== PROBLEM ==
Could you restate all of the records below exactly, with the pictures left out?

Source texts of formatted documents
:::::

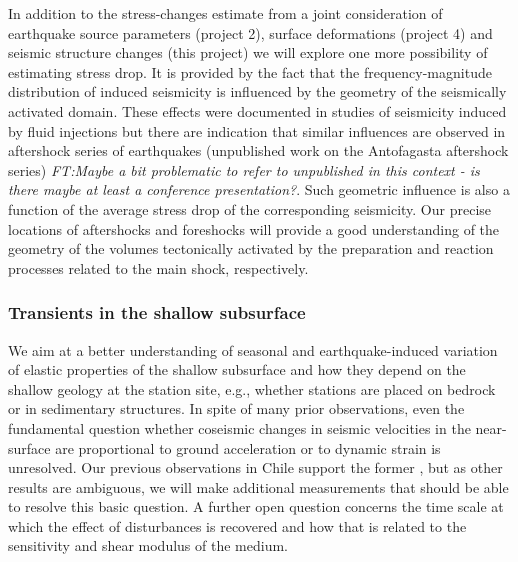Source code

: \documentclass[11pt]{article}
\newcommand{\noteft}[1]{{\it \color{magenta} FT:#1}}
\newcommand{\noteft}[1]{}
\begin{document}
In addition to the stress-changes estimate from a joint consideration of earthquake source parameters (project 2), surface deformations  (project 4) and seismic structure changes (this project) we will explore one more possibility of estimating stress drop. It is provided by the fact that the frequency-magnitude distribution of induced seismicity is influenced by the geometry of the seismically activated domain. These effects were documented in studies of seismicity induced by fluid injections \citep{shapiro:2011,Shapiro2013} but there are indication that similar influences are observed in aftershock series of earthquakes (unpublished work on the Antofagasta aftershock series)\noteft{Maybe a bit problematic to refer to unpublished in this context - is there maybe at least a conference presentation?}. Such geometric influence is also a function of the average stress drop of the corresponding seismicity. Our precise locations of aftershocks and foreshocks will provide a good understanding of the geometry of the volumes tectonically activated by the preparation and reaction processes related to the main shock, respectively. 

\subsubsection{Transients in the shallow subsurface}

We aim at a better understanding of seasonal and earthquake-induced variation of elastic properties of the shallow subsurface and how they depend on the shallow geology at the station site, e.g., whether stations are placed on bedrock or in sedimentary structures.
In spite of many prior observations, even the fundamental question whether coseismic changes in seismic velocities in the near-surface are proportional to ground acceleration or to dynamic strain is unresolved. Our previous observations in Chile support the former \citep{Richter2014}, but as other results are ambiguous, we will make additional measurements that should be able to resolve this basic question. A further open question concerns the time scale at which the effect of disturbances is recovered and how that is related to the sensitivity and shear modulus of the medium.
\end{document}
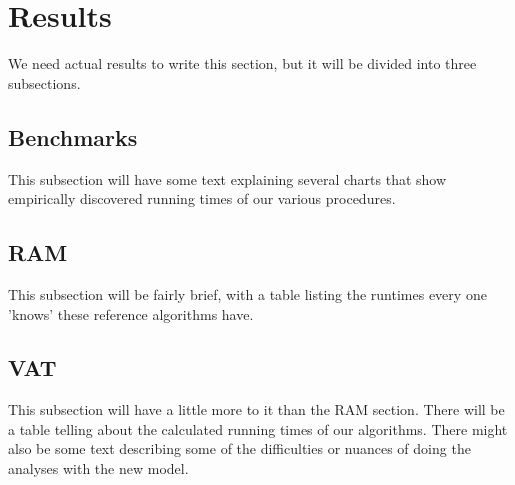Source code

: \section{Results}

  We need actual results to write this section, but it will be divided into
  three subsections.

  \subsection{Benchmarks}
     This subsection will have some text explaining several charts that show
     empirically discovered running times of our various procedures.

  \subsection{RAM}
     This subsection will be fairly brief, with a table listing the runtimes
     every one 'knows' these reference algorithms have.

  \subsection{VAT}
     This subsection will have a little more to it than the RAM section. There
     will be a table telling about the calculated running times of our 
     algorithms. There might also be some text describing some of the 
     difficulties or nuances of doing the analyses with the new model.
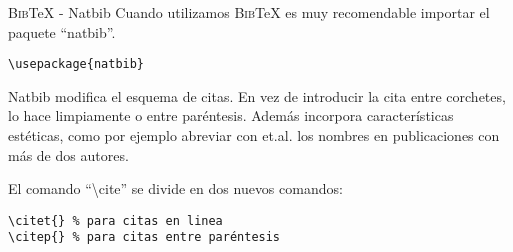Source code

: \documentclass[11pt]{beamer}
\newcommand{\BibTeX}{\textsc{Bib}\TeX{}}
\begin{document}
\begin{frame}[fragile]{\BibTeX{} - Natbib}
Cuando utilizamos \BibTeX{} es muy recomendable importar el paquete ``natbib''.

{\color{new_green} \scriptsize
\begin{verbatim}
\usepackage{natbib}
\end{verbatim}
}

Natbib modifica el esquema de citas. En vez de introducir la cita entre corchetes, lo hace limpiamente o entre paréntesis. Además incorpora características estéticas, como por ejemplo abreviar con et.al. los nombres en publicaciones con más de dos autores.

El comando ``\textbackslash cite{}'' se divide en dos nuevos comandos:
{\color{new_green} \scriptsize
\begin{verbatim}
\citet{} % para citas en linea
\citep{} % para citas entre paréntesis
\end{verbatim}
}

\end{frame}
\end{document}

:::::

== RESPONSE FOR THIS EXERCISE ==
Source code

: \documentclass[11pt]{article}
\newcommand{\noteft}[1]{{\it \color{magenta} FT:#1}}
\newcommand{\noteft}[1]{}
\begin{document}
In addition to the stress-changes estimate from a joint consideration of earthquake source parameters (project 2), surface deformations  (project 4) and seismic structure changes (this project) we will explore one more possibility of estimating stress drop. It is provided by the fact that the frequency-magnitude distribution of induced seismicity is influenced by the geometry of the seismically activated domain. These effects were documented in studies of seismicity induced by fluid injections \citep{shapiro:2011,Shapiro2013} but there are indication that similar influences are observed in aftershock series of earthquakes (unpublished work on the Antofagasta aftershock series)\noteft{Maybe a bit problematic to refer to unpublished in this context - is there maybe at least a conference presentation?}. Such geometric influence is also a function of the average stress drop of the corresponding seismicity. Our precise locations of aftershocks and foreshocks will provide a good understanding of the geometry of the volumes tectonically activated by the preparation and reaction processes related to the main shock, respectively. 

\subsubsection{Transients in the shallow subsurface}

We aim at a better understanding of seasonal and earthquake-induced variation of elastic properties of the shallow subsurface and how they depend on the shallow geology at the station site, e.g., whether stations are placed on bedrock or in sedimentary structures.
In spite of many prior observations, even the fundamental question whether coseismic changes in seismic velocities in the near-surface are proportional to ground acceleration or to dynamic strain is unresolved. Our previous observations in Chile support the former \citep{Richter2014}, but as other results are ambiguous, we will make additional measurements that should be able to resolve this basic question. A further open question concerns the time scale at which the effect of disturbances is recovered and how that is related to the sensitivity and shear modulus of the medium.
\end{document}
Source code

: \section{Results}

  We need actual results to write this section, but it will be divided into
  three subsections.

  \subsection{Benchmarks}
     This subsection will have some text explaining several charts that show
     empirically discovered running times of our various procedures.

  \subsection{RAM}
     This subsection will be fairly brief, with a table listing the runtimes
     every one 'knows' these reference algorithms have.

  \subsection{VAT}
     This subsection will have a little more to it than the RAM section. There
     will be a table telling about the calculated running times of our 
     algorithms. There might also be some text describing some of the 
     difficulties or nuances of doing the analyses with the new model.
Source code

: \documentclass[11pt]{beamer}
\newcommand{\BibTeX}{\textsc{Bib}\TeX{}}
\begin{document}
\begin{frame}[fragile]{\BibTeX{} - Natbib}
Cuando utilizamos \BibTeX{} es muy recomendable importar el paquete ``natbib''.

{\color{new_green} \scriptsize
\begin{verbatim}
\usepackage{natbib}
\end{verbatim}
}

Natbib modifica el esquema de citas. En vez de introducir la cita entre corchetes, lo hace limpiamente o entre paréntesis. Además incorpora características estéticas, como por ejemplo abreviar con et.al. los nombres en publicaciones con más de dos autores.

El comando ``\textbackslash cite{}'' se divide en dos nuevos comandos:
{\color{new_green} \scriptsize
\begin{verbatim}
\citet{} % para citas en linea
\citep{} % para citas entre paréntesis
\end{verbatim}
}

\end{frame}
\end{document}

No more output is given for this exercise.